WHAT TO PRODUCE
Begin with the line that holds "Baccarat, the card". Output it and all remaining lines of the material, verbatim, ending with the last.

PROVIDED DATA

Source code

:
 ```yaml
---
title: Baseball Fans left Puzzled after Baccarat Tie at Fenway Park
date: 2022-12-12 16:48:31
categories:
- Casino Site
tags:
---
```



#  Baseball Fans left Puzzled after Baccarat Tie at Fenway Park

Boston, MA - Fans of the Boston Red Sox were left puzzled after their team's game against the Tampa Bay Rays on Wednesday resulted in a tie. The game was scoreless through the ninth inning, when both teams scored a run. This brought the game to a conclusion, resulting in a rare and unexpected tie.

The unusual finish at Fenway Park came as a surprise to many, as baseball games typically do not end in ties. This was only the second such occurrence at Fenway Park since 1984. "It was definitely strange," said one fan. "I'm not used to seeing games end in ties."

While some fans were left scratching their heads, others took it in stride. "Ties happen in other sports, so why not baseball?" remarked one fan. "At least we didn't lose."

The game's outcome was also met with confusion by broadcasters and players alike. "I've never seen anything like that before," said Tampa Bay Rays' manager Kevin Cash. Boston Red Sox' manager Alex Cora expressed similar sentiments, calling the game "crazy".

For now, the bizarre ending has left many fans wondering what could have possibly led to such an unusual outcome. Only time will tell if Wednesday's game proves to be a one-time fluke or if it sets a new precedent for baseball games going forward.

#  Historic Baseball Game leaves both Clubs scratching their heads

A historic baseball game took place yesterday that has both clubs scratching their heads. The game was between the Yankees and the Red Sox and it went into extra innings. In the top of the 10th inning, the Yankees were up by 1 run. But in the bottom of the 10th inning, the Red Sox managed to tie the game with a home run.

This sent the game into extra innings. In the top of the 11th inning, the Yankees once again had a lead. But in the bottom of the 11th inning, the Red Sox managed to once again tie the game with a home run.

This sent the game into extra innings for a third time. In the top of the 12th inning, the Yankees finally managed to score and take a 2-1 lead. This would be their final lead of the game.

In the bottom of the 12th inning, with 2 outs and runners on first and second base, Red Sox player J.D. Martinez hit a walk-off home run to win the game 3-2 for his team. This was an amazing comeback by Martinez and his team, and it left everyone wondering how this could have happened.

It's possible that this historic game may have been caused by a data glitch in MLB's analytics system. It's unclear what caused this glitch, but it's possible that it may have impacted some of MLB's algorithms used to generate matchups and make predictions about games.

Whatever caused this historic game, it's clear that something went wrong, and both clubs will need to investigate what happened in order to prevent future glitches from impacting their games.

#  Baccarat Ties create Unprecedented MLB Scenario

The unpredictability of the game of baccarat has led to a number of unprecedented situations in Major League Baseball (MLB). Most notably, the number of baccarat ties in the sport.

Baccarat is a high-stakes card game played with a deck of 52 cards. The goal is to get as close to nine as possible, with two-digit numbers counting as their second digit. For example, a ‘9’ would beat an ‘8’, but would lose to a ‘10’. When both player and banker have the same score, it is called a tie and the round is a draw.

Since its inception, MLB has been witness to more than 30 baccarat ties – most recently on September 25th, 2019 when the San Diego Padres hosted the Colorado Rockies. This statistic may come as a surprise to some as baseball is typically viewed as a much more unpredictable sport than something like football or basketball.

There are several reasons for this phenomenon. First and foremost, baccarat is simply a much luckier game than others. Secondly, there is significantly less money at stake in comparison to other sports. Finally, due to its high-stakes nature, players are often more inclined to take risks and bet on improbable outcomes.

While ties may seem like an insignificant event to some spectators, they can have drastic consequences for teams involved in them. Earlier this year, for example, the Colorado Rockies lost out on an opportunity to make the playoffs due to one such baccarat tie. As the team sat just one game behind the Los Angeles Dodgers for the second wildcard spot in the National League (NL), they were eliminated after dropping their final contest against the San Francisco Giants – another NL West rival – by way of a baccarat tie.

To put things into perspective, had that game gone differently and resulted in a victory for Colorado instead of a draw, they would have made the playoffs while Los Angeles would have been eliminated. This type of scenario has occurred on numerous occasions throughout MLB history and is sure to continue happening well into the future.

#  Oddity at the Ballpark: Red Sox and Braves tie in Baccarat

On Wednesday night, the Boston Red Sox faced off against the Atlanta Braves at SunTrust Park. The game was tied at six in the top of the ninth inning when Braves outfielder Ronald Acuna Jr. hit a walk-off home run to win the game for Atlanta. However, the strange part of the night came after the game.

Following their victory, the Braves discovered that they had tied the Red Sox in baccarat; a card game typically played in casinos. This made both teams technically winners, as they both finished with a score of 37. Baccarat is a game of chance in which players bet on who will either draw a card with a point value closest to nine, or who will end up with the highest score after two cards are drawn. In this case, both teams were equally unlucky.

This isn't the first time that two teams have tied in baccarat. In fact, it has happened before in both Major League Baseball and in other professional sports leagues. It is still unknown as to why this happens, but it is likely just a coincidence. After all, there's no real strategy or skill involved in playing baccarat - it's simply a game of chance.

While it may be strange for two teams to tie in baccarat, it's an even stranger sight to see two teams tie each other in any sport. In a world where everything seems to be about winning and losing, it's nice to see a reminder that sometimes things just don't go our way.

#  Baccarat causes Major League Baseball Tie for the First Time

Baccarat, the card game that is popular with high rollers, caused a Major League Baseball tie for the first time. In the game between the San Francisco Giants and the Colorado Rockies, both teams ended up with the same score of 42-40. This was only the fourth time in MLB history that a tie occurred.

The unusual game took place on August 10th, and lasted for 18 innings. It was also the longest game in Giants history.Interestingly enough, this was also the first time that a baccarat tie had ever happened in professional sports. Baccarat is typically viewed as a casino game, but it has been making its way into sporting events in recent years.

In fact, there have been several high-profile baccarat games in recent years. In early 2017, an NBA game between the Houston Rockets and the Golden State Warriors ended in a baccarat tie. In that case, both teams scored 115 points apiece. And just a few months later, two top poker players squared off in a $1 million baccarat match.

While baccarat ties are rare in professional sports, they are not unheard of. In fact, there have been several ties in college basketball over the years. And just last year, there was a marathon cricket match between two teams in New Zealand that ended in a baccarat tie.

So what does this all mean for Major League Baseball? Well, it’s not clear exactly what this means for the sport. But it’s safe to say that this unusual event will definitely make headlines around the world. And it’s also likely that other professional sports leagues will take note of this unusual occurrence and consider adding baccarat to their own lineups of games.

RESPONSE TO THIS EXERCISE
Baccarat, the card game that is popular with high rollers, caused a Major League Baseball tie for the first time. In the game between the San Francisco Giants and the Colorado Rockies, both teams ended up with the same score of 42-40. This was only the fourth time in MLB history that a tie occurred.

The unusual game took place on August 10th, and lasted for 18 innings. It was also the longest game in Giants history.Interestingly enough, this was also the first time that a baccarat tie had ever happened in professional sports. Baccarat is typically viewed as a casino game, but it has been making its way into sporting events in recent years.

In fact, there have been several high-profile baccarat games in recent years. In early 2017, an NBA game between the Houston Rockets and the Golden State Warriors ended in a baccarat tie. In that case, both teams scored 115 points apiece. And just a few months later, two top poker players squared off in a $1 million baccarat match.

While baccarat ties are rare in professional sports, they are not unheard of. In fact, there have been several ties in college basketball over the years. And just last year, there was a marathon cricket match between two teams in New Zealand that ended in a baccarat tie.

So what does this all mean for Major League Baseball? Well, it’s not clear exactly what this means for the sport. But it’s safe to say that this unusual event will definitely make headlines around the world. And it’s also likely that other professional sports leagues will take note of this unusual occurrence and consider adding baccarat to their own lineups of games.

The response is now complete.